YOUR INSTRUCTIONS:
From the data underneath, reproduce exactly the stretch that begins at the line with "### 2 - Cannnot send the message" and ends after the line with "Project 2 - cs329e Data Analytics".

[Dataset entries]
################
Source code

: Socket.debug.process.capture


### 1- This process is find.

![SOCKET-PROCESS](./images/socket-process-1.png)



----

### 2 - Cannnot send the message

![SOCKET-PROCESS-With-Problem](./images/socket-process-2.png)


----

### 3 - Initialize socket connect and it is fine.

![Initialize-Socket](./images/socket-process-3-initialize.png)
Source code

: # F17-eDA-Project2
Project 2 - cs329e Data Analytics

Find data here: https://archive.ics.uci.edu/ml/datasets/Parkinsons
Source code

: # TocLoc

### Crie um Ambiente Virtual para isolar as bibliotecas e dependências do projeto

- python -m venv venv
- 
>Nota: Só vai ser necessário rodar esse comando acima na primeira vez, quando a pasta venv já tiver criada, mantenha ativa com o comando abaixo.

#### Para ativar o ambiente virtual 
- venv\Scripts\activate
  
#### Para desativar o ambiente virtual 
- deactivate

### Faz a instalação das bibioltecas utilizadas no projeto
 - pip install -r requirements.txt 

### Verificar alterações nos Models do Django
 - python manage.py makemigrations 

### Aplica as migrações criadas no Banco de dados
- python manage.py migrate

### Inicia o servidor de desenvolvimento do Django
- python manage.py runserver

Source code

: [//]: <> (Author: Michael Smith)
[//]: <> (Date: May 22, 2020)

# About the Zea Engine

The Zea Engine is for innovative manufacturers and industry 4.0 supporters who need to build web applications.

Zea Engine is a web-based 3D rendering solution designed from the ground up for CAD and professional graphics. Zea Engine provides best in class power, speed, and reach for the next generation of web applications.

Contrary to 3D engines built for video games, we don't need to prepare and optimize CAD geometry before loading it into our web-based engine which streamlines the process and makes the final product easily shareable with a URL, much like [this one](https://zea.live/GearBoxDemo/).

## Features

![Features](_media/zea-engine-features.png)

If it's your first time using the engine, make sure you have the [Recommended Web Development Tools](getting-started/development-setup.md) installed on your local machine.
################
RESULT OF THE EXERCISE:
### 2 - Cannnot send the message

![SOCKET-PROCESS-With-Problem](./images/socket-process-2.png)


----

### 3 - Initialize socket connect and it is fine.

![Initialize-Socket](./images/socket-process-3-initialize.png)
Source code

: # F17-eDA-Project2
Project 2 - cs329e Data Analytics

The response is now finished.